"Batman: o Cavaleiro das Trevas", de 2008, é o segundo filme da chamada "Trilogia Nolan", certamente o conjunto de histórias do Batman com maior aprovação e até mesmo aclamação pelo público e crítica até hoje. Como eu escrevi no post anterior sobre "Batman Begins", o diretor Christopher Nolan optou por contar a história do homem morcego a partir de uma perspectiva sombria e até certo ponto realista, uma escolha que se manteve em "Cavaleiro das Trevas". Desta vez, o roteiro do filme foi reforçado pela participação de Jonathan Nolan (irmão do diretor), uma parceria que já havia acontecido em "Amnésia" (2000) e "O Grande Truque" (2006), além do último filme da trilogia do Batman.
Em "Cavaleiro das Trevas", temos o prosseguimento da história de "Batman Begins", só que desta vez o grande vilão da vez é o Coringa, o inimigo mais importante de Batman. O Coringa, que nasceu nos quadrinhos na década de 40, já havia sido abordado em outras ocasiões no cinema e TV, como na clássica série de televisão da década de 1960 e principalmente no filme de Tim Burton de 1989, interpretado por Jack Nicholson em um dos papéis mais importantes de sua carreira. Em 2008 o ator escolhido para interpretar o Coringa foi Heath Ledger, em uma atuação magistral que lhe rendeu o Oscar póstumo de melhor ator coadjuvante, já que o ator faleceu em janeiro de 2008 por overdose de medicamentos (segundo as investigações uma ingestão acidental) antes mesmo do lançamento do filme que o imortalizaria na história do cinema.

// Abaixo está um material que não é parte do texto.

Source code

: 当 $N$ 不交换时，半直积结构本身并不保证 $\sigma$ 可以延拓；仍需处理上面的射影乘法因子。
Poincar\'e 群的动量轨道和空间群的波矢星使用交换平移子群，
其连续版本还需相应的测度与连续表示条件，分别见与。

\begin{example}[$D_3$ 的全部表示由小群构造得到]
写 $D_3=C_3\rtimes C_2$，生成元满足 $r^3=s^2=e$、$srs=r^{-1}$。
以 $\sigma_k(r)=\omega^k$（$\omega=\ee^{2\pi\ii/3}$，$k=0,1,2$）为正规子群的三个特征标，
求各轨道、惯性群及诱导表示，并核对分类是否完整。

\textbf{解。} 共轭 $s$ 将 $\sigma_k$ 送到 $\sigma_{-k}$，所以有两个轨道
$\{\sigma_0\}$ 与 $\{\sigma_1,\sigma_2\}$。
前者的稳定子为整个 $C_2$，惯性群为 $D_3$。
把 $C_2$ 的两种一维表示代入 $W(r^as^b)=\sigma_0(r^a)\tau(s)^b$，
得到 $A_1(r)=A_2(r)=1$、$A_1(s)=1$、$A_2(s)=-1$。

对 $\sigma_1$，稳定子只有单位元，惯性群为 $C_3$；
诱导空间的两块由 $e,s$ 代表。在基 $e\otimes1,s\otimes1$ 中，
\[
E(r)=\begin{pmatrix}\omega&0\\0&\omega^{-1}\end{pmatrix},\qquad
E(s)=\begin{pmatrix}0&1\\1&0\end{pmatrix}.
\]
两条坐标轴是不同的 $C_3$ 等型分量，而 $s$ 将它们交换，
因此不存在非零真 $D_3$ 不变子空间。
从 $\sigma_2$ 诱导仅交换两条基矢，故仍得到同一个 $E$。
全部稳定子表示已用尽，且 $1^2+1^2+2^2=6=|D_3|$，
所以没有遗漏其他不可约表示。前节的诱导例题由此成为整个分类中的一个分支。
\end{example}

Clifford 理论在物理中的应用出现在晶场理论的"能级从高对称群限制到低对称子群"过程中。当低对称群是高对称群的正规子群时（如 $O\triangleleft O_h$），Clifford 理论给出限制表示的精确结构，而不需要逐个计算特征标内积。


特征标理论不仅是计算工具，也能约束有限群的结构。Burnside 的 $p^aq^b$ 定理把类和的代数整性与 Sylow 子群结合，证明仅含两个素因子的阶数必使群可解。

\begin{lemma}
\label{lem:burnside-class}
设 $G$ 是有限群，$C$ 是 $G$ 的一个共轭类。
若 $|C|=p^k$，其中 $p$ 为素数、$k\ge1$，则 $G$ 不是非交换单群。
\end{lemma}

Por conta da atuação de Heath Ledger e de sua morte prematura, é impossível não admitir que o Coringa rouba a cena de "O Cavaleiro das Trevas" desde o prólogo do filme, uma inteligente e divertida cena de assalto a um banco. O próprio Batman torna-se um coadjuvante frente a forte presença do vilão de cabelos coloridos e cara pintada, com um comportamento psicótico que é ao mesmo tempo doentio e sereno. Uma das características mais interessantes do Coringa é que ele não possui grandes motivações para os crimes que comete. O seu objetivo é instalar o caos em Gotham City, sem que ele próprio necessariamente usufrua de algum benefício com isso. Apesar desta ação desinteressada, o Coringa se alia a mafiosos e outros criminosos para conseguir aquilo que deseja, o quase sempre se resume em destruir o Batman e a sua reputação como justiceiro.
A presença deste vilão interessante e cuidadosamente interpretado por Ledger faz o filme ganhar muito em qualidade, porque o roteiro ganha maior liberdade para seguir caminhos imaginosos sem a perda de verossimilhança do primeiro filme. É que a conduta imprevisível do Coringa acaba por tornar o próprio filme uma sucessão de eventos inesperados e pouco conexos, ao ponto de nós espectadores nos concentrarmos mais nos planos anárquicos do antagonista do que propriamente no roteiro intrincado e um pouco infrutífero dos irmãos Nolan. Existe um outro vilão na história, o Duas-Caras, que também está presente no filme do Tim Burton de 1989, mesmo que com muito menos destaque do que em "Cavaleiro das Trevas", onde é um dos protagonistas. A presença do Duas-Caras no filme, assim como o Comissário Gordon, é a isca do roteiro para trabalhar questões éticas envolvendo a conduta do Batman, que no filme gera uma ambiguidade quase tão grande quanto o clássico quadrinho homônimo de Frank Miller de 1986. Eu confesso que já desisti de discutir o Batman na perspectiva da ética do super-herói, porque eu nunca sei afinal de contas qual a posição política dos escritores e roteiristas sobre o assunto.
É muito comum que a crítica e o público se refiram à "Cavaleiro das Trevas" como o mais importante filme de super-herói já feito, o que eu mesmo já concordei, mas que hoje penso diferente. De fato, não dá pra negar que o segundo filme da trilogia de Nolan seja um salto gigantesco rumo à qualidade técnica em filmes do gênero, especialmente pelo uso magistral e fascinante da tecnologia IMAX, restrita às cenas de maior impacto do filme. A presença do Coringa também é um elemento que faz o filme algo memorável, mas penso que o roteiro dos irmãos Nolan ainda deixou muito a desejar em termos de capacidade de criar uma história com personalidade o suficiente para que o filme entre na história não só por sua forma, mas também pelo conteúdo. As muitas e vazias frases de efeito dos irmãos e a manutenção de clichês como o do vilão asiático e os cartéis de drogas faz de "Batman: O Cavaleiro das Trevas" um filme de ação com roteiro simplório, porém muito bem confeitado pelo talento de seu diretor, o IMAX e a atuação inesquecível de Heath Ledger.